2. Bundesabgabenordnung, BGBl Nr 194/1961 idF BGBl I Nr 117/2016:

§ 264. (1) Gegen eine Beschwerdevorentscheidung kann innerhalb eines Monats ab Bekanntgabe (§ 97) der Antrag auf Entscheidung über die Bescheidbeschwerde durch das Verwaltungsgericht gestellt werden (Vorlageantrag). Der Vorlageantrag hat die Bezeichnung der Beschwerdevorentscheidung zu enthalten.

(2) Zur Einbringung eines Vorlageantrages ist befugt

(3) Wird ein Vorlageantrag rechtzeitig eingebracht, so gilt die Bescheidbeschwerde von der Einbringung des Antrages an wiederum als unerledigt. Die Wirksamkeit der Beschwerdevorentscheidung wird durch den Vorlageantrag nicht berührt. Bei Zurücknahme des Antrages gilt die Bescheidbeschwerde wieder als durch die Beschwerdevorentscheidung erledigt; dies gilt, wenn solche Anträge von mehreren hiezu Befugten gestellt wurden, nur für den Fall der Zurücknahme aller dieser Anträge.

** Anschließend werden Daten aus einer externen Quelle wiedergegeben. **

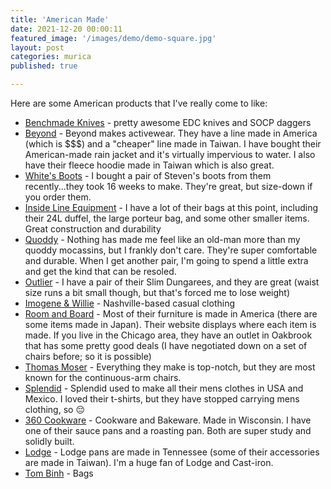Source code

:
 ```yaml
---
title: 'American Made'
date: 2021-12-20 00:00:11
featured_image: '/images/demo/demo-square.jpg'
layout: post
categories: murica
published: true

---
```


Here are some American products that I've really come to like:

* [Benchmade Knives](https://www.benchmade.com/) - pretty awesome EDC knives and SOCP daggers
* [Beyond](https://beyondclothing.com/) - Beyond makes activewear.  They have a line made in America (which is $$$) and a "cheaper" line made in Taiwan.  I have bought their American-made rain jacket and it's virtually impervious to water.  I also have their fleece hoodie made in Taiwan which is also great. 
* [White's Boots](https://whitesboots.com/) - I bought a pair of Steven's boots from them recently...they took 16 weeks to make.  They're great, but size-down if you order them.
* [Inside Line Equipment](https://ilequipment.com/) - I have a lot of their bags at this point, including their 24L duffel, the large porteur bag, and some other smaller items.  Great construction and durability
* [Quoddy](https://www.quoddy.com/) - Nothing has made me feel like an old-man more than my quoddy mocassins, but I frankly don't care.  They're super comfortable and durable.  When I get another pair, I'm going to spend a little extra and get the kind that can be resoled.
* [Outlier](https://outlier.nyc/) - I have a pair of their Slim Dungarees, and they are great (waist size runs a bit small though, but that's forced me to lose weight)
* [Imogene & Willie](https://imogeneandwillie.com/) - Nashville-based casual clothing
* [Room and Board](https://www.roomandboard.com/) - Most of their furniture is made in America (there are some items made in Japan).  Their website displays where each item is made.  If you live in the Chicago area, they have an outlet in Oakbrook that has some pretty good deals (I have negotiated down on a set of chairs before; so it is possible)
* [Thomas Moser](https://www.thosmoser.com/) - Everything they make is top-notch, but they are most known for the continuous-arm chairs.
* [Splendid](https://www.splendid.com) - Splendid used to make all their mens clothes in USA and Mexico.  I loved their t-shirts, but they have stopped carrying mens clothing, so 😔
* [360 Cookware](https://www.360cookware.com/) - Cookware and Bakeware.  Made in Wisconsin.  I have one of their sauce pans and a roasting pan.  Both are super study and solidly built.
* [Lodge](https://www.lodgecastiron.com/) - Lodge pans are made in Tennessee (some of their accessories are made in Taiwan).  I'm a huge fan of Lodge and Cast-iron.
* [Tom Binh](https://www.tombihn.com/) - Bags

(4) Für Vorlageanträge sind sinngemäß anzuwenden:

(5) Die Zurückweisung nicht zulässiger oder nicht fristgerecht eingebrachter Vorlageanträge obliegt dem Verwaltungsgericht.

(6) Erfolgt die Vorlage der Bescheidbeschwerde an das Verwaltungsgericht nicht innerhalb von zwei Monaten ab Einbringung des Vorlageantrages bzw. in den Fällen des § 262 Abs. 3 und 4 (Unterbleiben einer Beschwerdevorentscheidung) ab Einbringung der Bescheidbeschwerde, so kann die Partei (§ 78) beim Verwaltungsgericht eine Vorlageerinnerung einbringen. Diese wirkt wie eine Vorlage der Beschwerde. Sie hat die Bezeichnung des angefochtenen Bescheides, der Beschwerdevorentscheidung und des Vorlageantrages zu enthalten.

(7) Durch die Aufhebung einer Beschwerdevorentscheidung scheidet der Vorlageantrag aus dem Rechtsbestand aus.“

V.Erwägungen:

Im vorliegenden Fall wurde dem Beschwerdeführer vom Bürgermeister als Abgabenbehörde mit Bescheid vom 25.01.2022 die Kanalbenützungsgebühr in Höhe von EUR 70,00 vorgeschrieben.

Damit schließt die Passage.